Stored data.
::::::::::
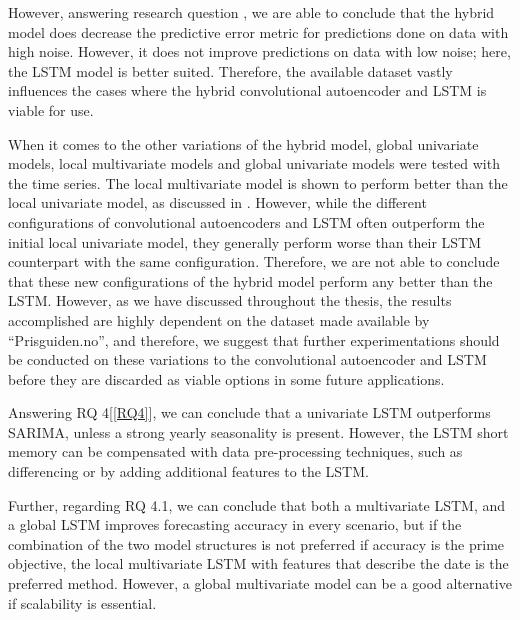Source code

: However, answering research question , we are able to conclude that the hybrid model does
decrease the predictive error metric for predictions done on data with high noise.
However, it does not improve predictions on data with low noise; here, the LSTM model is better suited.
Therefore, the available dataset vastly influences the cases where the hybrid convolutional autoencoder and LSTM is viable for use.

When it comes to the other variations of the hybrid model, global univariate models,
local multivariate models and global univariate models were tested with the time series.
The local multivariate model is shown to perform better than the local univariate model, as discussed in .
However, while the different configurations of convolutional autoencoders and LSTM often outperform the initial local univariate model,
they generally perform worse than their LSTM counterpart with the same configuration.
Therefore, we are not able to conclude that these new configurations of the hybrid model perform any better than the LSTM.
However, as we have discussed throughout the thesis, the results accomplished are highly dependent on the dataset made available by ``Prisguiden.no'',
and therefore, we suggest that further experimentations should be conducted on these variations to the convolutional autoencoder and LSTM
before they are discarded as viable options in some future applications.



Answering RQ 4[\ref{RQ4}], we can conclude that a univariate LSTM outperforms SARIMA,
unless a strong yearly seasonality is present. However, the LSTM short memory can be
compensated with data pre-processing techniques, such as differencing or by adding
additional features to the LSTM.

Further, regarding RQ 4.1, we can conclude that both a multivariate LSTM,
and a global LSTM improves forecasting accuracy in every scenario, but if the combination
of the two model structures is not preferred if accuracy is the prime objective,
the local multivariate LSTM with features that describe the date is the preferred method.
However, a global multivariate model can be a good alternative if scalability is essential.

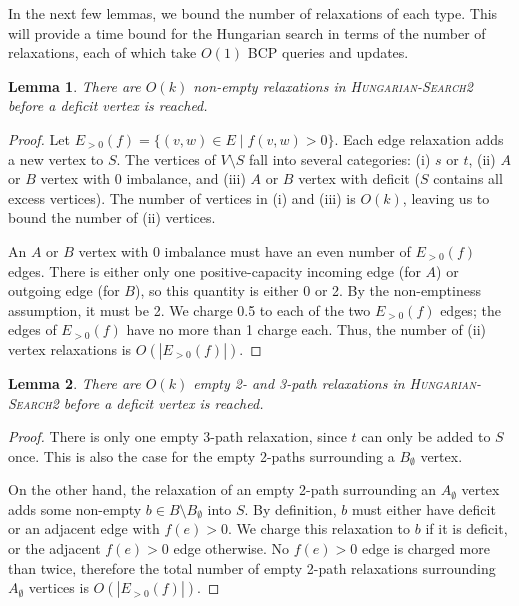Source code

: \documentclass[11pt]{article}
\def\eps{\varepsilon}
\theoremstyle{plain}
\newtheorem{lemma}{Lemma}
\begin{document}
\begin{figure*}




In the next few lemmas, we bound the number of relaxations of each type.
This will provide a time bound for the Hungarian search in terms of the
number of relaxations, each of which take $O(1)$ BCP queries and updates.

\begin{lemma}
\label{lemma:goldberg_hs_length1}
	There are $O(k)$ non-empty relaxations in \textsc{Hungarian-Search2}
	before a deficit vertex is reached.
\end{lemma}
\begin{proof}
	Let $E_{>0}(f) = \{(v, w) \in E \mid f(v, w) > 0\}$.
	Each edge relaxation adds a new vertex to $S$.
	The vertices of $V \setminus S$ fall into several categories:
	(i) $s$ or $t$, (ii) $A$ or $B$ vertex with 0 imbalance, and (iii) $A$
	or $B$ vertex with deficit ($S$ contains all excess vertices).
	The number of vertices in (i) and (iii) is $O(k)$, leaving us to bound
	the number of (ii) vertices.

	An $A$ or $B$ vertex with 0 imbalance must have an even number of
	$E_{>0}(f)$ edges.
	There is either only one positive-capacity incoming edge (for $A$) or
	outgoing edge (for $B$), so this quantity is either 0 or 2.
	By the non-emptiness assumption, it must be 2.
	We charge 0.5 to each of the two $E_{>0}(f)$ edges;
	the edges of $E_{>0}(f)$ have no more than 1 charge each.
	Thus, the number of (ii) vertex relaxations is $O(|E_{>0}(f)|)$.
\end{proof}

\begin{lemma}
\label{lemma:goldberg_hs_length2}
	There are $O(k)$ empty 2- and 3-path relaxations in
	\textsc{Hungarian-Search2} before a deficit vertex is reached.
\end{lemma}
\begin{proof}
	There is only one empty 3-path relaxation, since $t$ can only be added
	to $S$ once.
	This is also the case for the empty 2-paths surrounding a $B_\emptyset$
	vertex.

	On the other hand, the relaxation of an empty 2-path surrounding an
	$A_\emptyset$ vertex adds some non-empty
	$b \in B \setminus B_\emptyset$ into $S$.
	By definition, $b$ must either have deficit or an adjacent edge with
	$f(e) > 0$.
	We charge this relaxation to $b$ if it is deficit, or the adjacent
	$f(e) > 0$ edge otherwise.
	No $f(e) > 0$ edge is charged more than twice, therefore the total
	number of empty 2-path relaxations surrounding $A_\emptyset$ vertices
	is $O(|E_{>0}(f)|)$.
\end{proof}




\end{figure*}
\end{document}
::::::::::
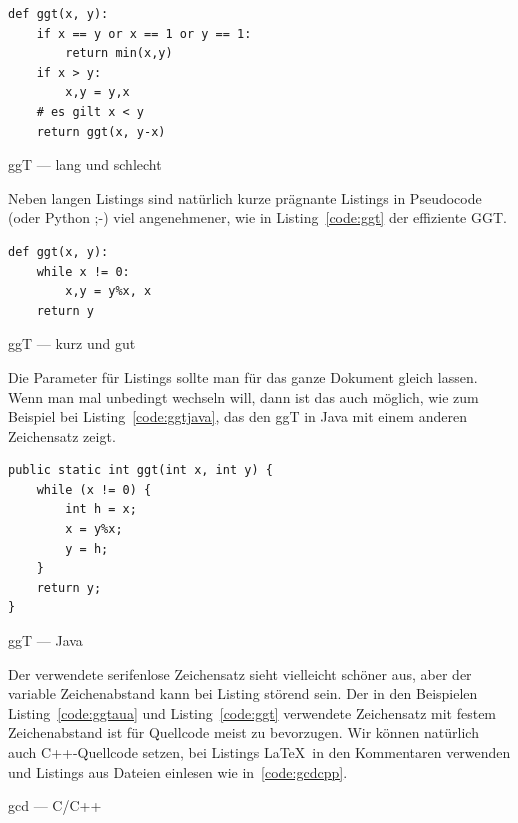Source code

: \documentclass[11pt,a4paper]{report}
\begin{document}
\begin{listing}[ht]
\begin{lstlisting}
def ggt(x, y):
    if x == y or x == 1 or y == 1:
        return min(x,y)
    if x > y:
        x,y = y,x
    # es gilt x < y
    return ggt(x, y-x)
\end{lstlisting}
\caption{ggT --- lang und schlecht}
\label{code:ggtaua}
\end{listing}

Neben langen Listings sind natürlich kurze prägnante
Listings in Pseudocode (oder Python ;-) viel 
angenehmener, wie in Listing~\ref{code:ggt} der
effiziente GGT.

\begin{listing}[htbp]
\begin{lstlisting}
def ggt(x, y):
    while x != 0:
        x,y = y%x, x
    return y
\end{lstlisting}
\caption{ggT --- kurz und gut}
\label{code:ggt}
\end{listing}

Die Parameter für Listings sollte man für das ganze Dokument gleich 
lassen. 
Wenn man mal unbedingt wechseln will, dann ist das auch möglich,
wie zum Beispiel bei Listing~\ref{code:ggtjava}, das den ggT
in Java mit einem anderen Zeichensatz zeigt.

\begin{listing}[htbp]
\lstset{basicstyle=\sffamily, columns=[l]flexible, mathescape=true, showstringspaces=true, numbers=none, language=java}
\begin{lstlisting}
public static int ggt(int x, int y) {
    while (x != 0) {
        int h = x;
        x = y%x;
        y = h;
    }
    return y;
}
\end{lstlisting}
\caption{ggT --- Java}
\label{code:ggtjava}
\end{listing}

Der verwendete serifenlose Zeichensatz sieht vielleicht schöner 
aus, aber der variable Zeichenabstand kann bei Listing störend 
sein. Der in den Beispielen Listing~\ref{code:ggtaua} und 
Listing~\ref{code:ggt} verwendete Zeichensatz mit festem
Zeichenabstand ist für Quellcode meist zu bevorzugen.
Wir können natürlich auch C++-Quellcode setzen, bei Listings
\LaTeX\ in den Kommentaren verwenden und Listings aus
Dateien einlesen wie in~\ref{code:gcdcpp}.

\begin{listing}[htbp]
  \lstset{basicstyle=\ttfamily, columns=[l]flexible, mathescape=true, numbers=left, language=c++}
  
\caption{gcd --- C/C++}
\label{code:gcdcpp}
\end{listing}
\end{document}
::::::::::
Every line above carrying the word "before" needs to be shown.

before they are discarded as viable options in some future applications.
	before a deficit vertex is reached.
	\textsc{Hungarian-Search2} before a deficit vertex is reached.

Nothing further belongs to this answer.